CAPÍTULO 16
A madrugada já ia alta quando Ani e Cam se despediram de todos e seguiram para a casa que ela havia construído junto com Daena.
Era uma habitação pequena, de madeira, mas confortável e aconchegante. Estavam sozinhos, pois naquela noite Luna e Tedor foram dormir nas casas das fadas para que os adultos tivessem um pouco de privacidade.
- Enfim sós, minha amada. - Cam falou envolvendo Ani em seus braços.
Ela enterrou a cabeça em seu peito, respirando o cheiro característico de seu companheiro.
- Você pode me perdoar por ficar tanto tempo longe?
Ani encarou aqueles olhos que eram como o próprio sol para ela.
- Eu sei que você teria vindo antes se pudesse.
Ele sorriu com ternura e ela o puxou para um beijo apaixonado, mas antes que as coisas esquentassem, Cam se afastou.
Ani ia começar a protestar quando o macho se ajoelhou aos seus pés.

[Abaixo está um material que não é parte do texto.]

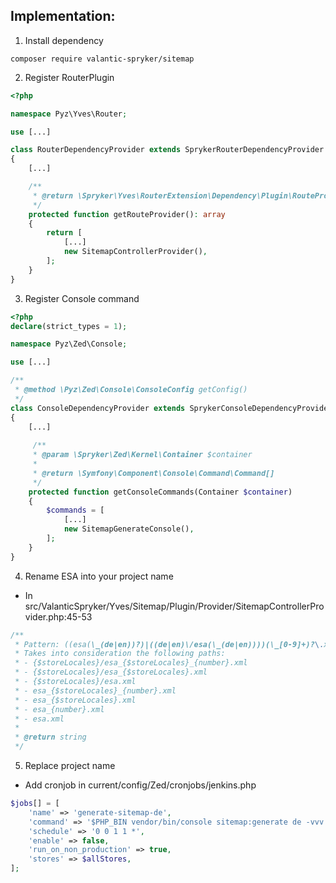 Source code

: ## Implementation:

1. Install dependency
```
composer require valantic-spryker/sitemap
```

2. Register RouterPlugin
```php
<?php

namespace Pyz\Yves\Router;

use [...]

class RouterDependencyProvider extends SprykerRouterDependencyProvider
{
    [...]

    /**
     * @return \Spryker\Yves\RouterExtension\Dependency\Plugin\RouteProviderPluginInterface[]
     */
    protected function getRouteProvider(): array
    {
        return [
            [...]
            new SitemapControllerProvider(),
        ];
    }
}
```

3. Register Console command
```php
<?php
declare(strict_types = 1);

namespace Pyz\Zed\Console;

use [...]

/**
 * @method \Pyz\Zed\Console\ConsoleConfig getConfig()
 */
class ConsoleDependencyProvider extends SprykerConsoleDependencyProvider
{
    [...]
    
     /**
     * @param \Spryker\Zed\Kernel\Container $container
     *
     * @return \Symfony\Component\Console\Command\Command[]
     */
    protected function getConsoleCommands(Container $container)
    {
        $commands = [
            [...]
            new SitemapGenerateConsole(),
        ];
    }
}
```

4. Rename ESA into your project name
- In src/ValanticSpryker/Yves/Sitemap/Plugin/Provider/SitemapControllerProvider.php:45-53
```php
/**
 * Pattern: ((esa(\_(de|en))?)|((de|en)\/esa(\_(de|en))))(\_[0-9]+)?\.xml
 * Takes into consideration the following paths:
 * - {$storeLocales}/esa_{$storeLocales}_{number}.xml
 * - {$storeLocales}/esa_{$storeLocales}.xml
 * - {$storeLocales}/esa.xml
 * - esa_{$storeLocales}_{number}.xml
 * - esa_{$storeLocales}.xml
 * - esa_{number}.xml
 * - esa.xml
 *
 * @return string
 */
```

5. Replace project name
- Add cronjob in current/config/Zed/cronjobs/jenkins.php
```php
$jobs[] = [
    'name' => 'generate-sitemap-de',
    'command' => '$PHP_BIN vendor/bin/console sitemap:generate de -vvv',
    'schedule' => '0 0 1 1 *',
    'enable' => false,
    'run_on_non_production' => true,
    'stores' => $allStores,
];
```
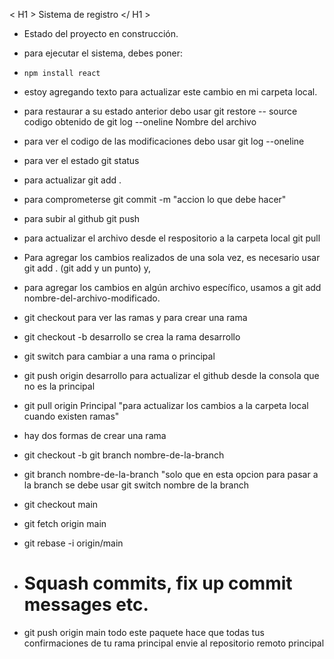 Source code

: < H1 > Sistema de registro </ H1 >

- Estado del proyecto en construcción.

- para ejecutar el sistema, debes poner:
- ```npm install react```
- estoy agregando texto para actualizar este cambio en mi carpeta local.
- para restaurar a su estado anterior debo usar git restore -- source codigo obtenido de git log --oneline Nombre del archivo
- para ver el codigo de las modificaciones debo usar git log --oneline
- para ver el estado git status
- para actualizar git add .
- para comprometerse git commit -m "accion lo que debe hacer"
- para subir al github git push
- para actualizar el archivo desde el respositorio a la carpeta local git pull
- Para agregar los cambios realizados de una sola vez, es necesario usar git add . (git add y un punto) y,
-  para agregar los cambios en algún archivo específico, usamos a git add nombre-del-archivo-modificado.
- git checkout para ver las ramas y para crear una rama
- git checkout -b desarrollo  se crea la rama desarrollo
- git switch para cambiar a una rama o principal
- git push origin desarrollo para actualizar el github desde la consola que no es la principal
- git pull origin Principal "para actualizar los cambios a la carpeta local cuando existen ramas"
- hay dos formas de crear una rama
- git checkout -b git branch nombre-de-la-branch
- git branch nombre-de-la-branch  "solo que en esta opcion para pasar a la branch se debe usar git switch nombre de la branch
- git checkout main
- git fetch origin main
- git rebase -i origin/main
- # Squash commits, fix up commit messages etc.
- git push origin main  todo este paquete hace que todas tus confirmaciones de tu rama principal envie al repositorio remoto principal
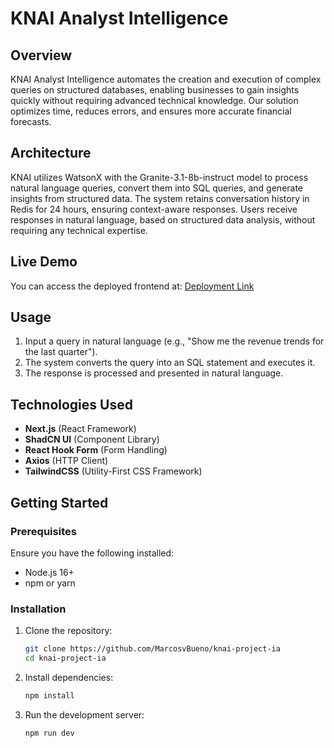 # KNAI Analyst Intelligence

## Overview
KNAI Analyst Intelligence automates the creation and execution of complex queries on structured databases, enabling businesses to gain insights quickly without requiring advanced technical knowledge. Our solution optimizes time, reduces errors, and ensures more accurate financial forecasts.

## Architecture
KNAI utilizes WatsonX with the Granite-3.1-8b-instruct model to process natural language queries, convert them into SQL queries, and generate insights from structured data. The system retains conversation history in Redis for 24 hours, ensuring context-aware responses. Users receive responses in natural language, based on structured data analysis, without requiring any technical expertise.

## Live Demo
You can access the deployed frontend at: [Deployment Link](https://knai-project-ia.vercel.app/)

## Usage
1. Input a query in natural language (e.g., "Show me the revenue trends for the last quarter").
2. The system converts the query into an SQL statement and executes it.
3. The response is processed and presented in natural language.


## Technologies Used
- **Next.js** (React Framework)
- **ShadCN UI** (Component Library)
- **React Hook Form** (Form Handling)
- **Axios** (HTTP Client)
- **TailwindCSS** (Utility-First CSS Framework)

## Getting Started
### Prerequisites
Ensure you have the following installed:
- Node.js 16+
- npm or yarn

### Installation
1. Clone the repository:
   ```bash
   git clone https://github.com/MarcosvBueno/knai-project-ia
   cd knai-project-ia
   ```
2. Install dependencies:
   ```bash
   npm install
   ```
3. Run the development server:
   ```bash
   npm run dev
   ```




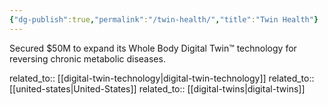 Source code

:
 ```yaml
---
{"dg-publish":true,"permalink":"/twin-health/","title":"Twin Health"}
---
```



Secured $50M to expand its Whole Body Digital Twin™ technology for reversing chronic metabolic diseases.

related_to:: [[digital-twin-technology\|digital-twin-technology]]
related_to:: [[united-states\|United-States]]
related_to:: [[digital-twins\|digital-twins]]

- Mell, sei que nossa união vai muito além dessa encarnação. É um amor que resistiu por milênios de sofrimento e que, apesar de todos os erros que cometemos enquanto rei e rainha há cinco mil anos, a Deusa nos abençoou e permitiu que chegássemos até aqui juntos e pudéssemos viver, enfim, esse sentimento.
Ela podia sentir o coração acelerando descontrolavelmente.
- Não me lembro das vezes nas quais nos encontramos em todo esse tempo, mas quero me unir a você de todas as maneiras possíveis agora. Quero que além de companheira, seja minha esposa, minha mulher, meu tudo.
Os olhos de Ani se encheram de lágrimas.
Cam retirou a corrente prata que levava no pescoço e Ani notou que havia um anel preto pendurado nela. Lentamente, ele desatarraxou o fecho do cordão e segurou a pequena jóia entre o polegar e o indicador.
Um soluço escapou dos lábios da fêmea.
- Allania Catalã Dokkalfar, aceita se unir a mim nessa vida perante a Grande Deusa Mãe?
Ani estava uma bagunça. Uma mistura de choro e alegria tomou a sua face e, sem saber como aquilo era possível, Cam se viu ainda mais apaixonado.
- Sim... nessa, e em qualquer outra vida, a minha resposta vai ser sempre sim.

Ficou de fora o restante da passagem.